Nei Alberto Pies: Conhecemos o senhor como um religioso que estuda, que procura aperfeiçoar o conhecimento e as novas técnicas de evangelização. Quais são, hoje, os maiores desafios de evangelização ou de promoção dos valores cristãos?

O maior desafio é mudar a igreja! O que temos visto hoje é que a nossa sociedade está cada vez mais secularizada, ou seja, mais mundanizada e menos religiosa. Seus valores estão cada vez mais distantes dos valores cristãos. Mas por que a fé cristã não tem tido relevância nos dias de hoje? A meu ver, é porque a igreja não está conseguindo cumprir a sua tarefa da evangelização e promoção dos valores cristãos. Conheço muitas pessoas que creem em Deus, mas estão fora da igreja. Elas dizem que não precisam dela para viver a sua fé.

O paradigma que muitos têm da igreja hoje é de uma igreja católica “maçante” e de uma igreja evangélica “mercantilista”. Sendo assim, muitos têm rejeitado a igreja. Então, a meu ver, o grande desafio é mudar a igreja, fazendo com que ela se torne novamente relevante para a sociedade. Para que isto aconteça, a igreja precisa olhar menos para dentro de si mesma, preocupada com suas estruturas internas e olhar mais para fora, preocupando-se mais com as pessoas. A sua pregação, a sua liturgia, a sua prática diaconal e o seu ensino precisam ser contemporâneos, precisam falar a língua do povo.

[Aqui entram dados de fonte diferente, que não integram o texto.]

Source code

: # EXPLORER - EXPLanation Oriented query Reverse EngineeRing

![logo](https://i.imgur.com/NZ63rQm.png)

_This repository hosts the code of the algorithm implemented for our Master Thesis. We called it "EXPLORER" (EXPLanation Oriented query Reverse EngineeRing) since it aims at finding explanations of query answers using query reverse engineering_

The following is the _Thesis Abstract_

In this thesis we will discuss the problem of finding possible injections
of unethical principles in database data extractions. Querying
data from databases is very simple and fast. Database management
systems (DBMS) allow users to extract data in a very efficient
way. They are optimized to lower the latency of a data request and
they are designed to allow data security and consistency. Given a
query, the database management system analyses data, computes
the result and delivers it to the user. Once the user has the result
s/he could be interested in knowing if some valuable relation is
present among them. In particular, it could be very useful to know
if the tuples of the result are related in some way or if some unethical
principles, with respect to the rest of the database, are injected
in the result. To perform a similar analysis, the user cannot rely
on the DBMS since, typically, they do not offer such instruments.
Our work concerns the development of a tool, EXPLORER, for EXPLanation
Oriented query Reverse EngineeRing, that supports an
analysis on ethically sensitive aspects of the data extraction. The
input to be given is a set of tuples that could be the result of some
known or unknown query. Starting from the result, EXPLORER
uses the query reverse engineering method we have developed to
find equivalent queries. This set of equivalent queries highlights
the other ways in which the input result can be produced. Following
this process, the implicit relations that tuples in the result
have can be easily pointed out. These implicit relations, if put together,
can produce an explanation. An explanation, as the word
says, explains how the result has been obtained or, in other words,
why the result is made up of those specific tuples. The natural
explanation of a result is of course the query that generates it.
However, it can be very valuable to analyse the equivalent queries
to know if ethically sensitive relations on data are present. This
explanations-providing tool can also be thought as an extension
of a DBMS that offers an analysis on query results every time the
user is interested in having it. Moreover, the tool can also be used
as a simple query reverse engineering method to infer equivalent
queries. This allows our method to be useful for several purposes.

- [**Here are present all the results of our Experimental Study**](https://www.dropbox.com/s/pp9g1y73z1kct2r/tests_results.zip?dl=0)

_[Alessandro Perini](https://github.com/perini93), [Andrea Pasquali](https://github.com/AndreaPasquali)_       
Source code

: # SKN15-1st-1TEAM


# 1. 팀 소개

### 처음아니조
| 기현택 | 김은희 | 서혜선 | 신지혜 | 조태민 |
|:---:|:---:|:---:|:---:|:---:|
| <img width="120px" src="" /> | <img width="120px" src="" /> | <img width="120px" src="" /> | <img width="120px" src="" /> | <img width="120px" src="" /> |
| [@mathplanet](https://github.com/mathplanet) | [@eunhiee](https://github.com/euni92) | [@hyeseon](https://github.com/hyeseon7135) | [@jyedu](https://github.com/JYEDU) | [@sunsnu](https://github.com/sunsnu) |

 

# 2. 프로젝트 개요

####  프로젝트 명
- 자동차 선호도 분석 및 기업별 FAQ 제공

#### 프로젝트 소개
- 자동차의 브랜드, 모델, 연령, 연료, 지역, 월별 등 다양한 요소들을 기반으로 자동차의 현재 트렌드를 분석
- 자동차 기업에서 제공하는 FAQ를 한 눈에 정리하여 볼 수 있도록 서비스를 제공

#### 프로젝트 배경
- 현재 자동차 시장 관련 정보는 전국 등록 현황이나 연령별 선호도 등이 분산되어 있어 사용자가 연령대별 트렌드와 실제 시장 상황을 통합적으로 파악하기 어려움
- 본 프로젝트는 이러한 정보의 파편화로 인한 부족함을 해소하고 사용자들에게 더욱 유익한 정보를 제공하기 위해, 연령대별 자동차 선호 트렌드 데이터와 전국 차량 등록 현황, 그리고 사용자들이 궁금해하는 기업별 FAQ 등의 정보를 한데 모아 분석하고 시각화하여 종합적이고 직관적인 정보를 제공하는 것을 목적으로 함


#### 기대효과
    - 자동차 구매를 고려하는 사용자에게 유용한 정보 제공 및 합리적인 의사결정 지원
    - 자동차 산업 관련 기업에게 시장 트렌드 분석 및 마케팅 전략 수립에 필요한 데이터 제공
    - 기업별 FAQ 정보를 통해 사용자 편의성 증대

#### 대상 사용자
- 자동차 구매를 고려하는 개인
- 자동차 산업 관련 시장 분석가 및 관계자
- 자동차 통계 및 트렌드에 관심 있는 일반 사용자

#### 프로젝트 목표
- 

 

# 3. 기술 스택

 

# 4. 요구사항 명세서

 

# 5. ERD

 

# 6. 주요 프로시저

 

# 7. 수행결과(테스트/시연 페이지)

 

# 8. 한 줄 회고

Neste mundo líquido pós-moderno, a igreja precisa abordar questões que deem sentido a vida das pessoas e lhes transmitam paz espiritual e esperança. No fundo, como disse Santo Agostinho, todo ser humano tem saudade de Deus. Ele disse: “Criaste-nos para ti, ó Deus, e a nossa alma não encontra repouso enquanto não descansar em ti”. O problema não está no evangelho, no conteúdo da mensagem, afinal, o evangelho tem as respostas para todos os anseios espirituais do ser humano. O problema está na comunicação do evangelho por que a igreja não está conseguindo fazer a ponte entre o evangelho e as necessidades das pessoas.

Nei Alberto Pies: O senhor produz um material audiovisual que se chama Conectar com Deus. Qual é a sua intenção com este material?

O vídeo semanal “Conectar com Deus” que publicamos toda terça-feira tem menos de 2 minutos, e é uma tentativa de contextualizar a ação evangelizadora da igreja dentro de uma sociedade midiática. Ele é enviado através de ferramentas de comunicação muito populares hoje, como o Whathsapp, Facebook e Youtube. O intuito é transmitir o evangelho de uma forma rápida (como tudo hoje em dia), mas também de uma forma clara e que tenha aplicabilidade no cotidiano das pessoas. Em toda a Bíblia, vemos Deus indo em direção ao ser humano, e não o contrário. Jesus disse: “Ide e fazei discípulos…”. Hoje, a igreja precisa encontrar caminhos de sair das quatro paredes para que a sua pregação alcance as pessoas onde elas estão.

Nei Alberto Pies: Nas aulas de Ensino Religioso das escolas públicas, promovemos o paradigma inter-religioso, oportunizando aos alunos e alunas o conhecimento das diferentes religiões com o propósito de que possam respeitá-las. O que o senhor acha disso?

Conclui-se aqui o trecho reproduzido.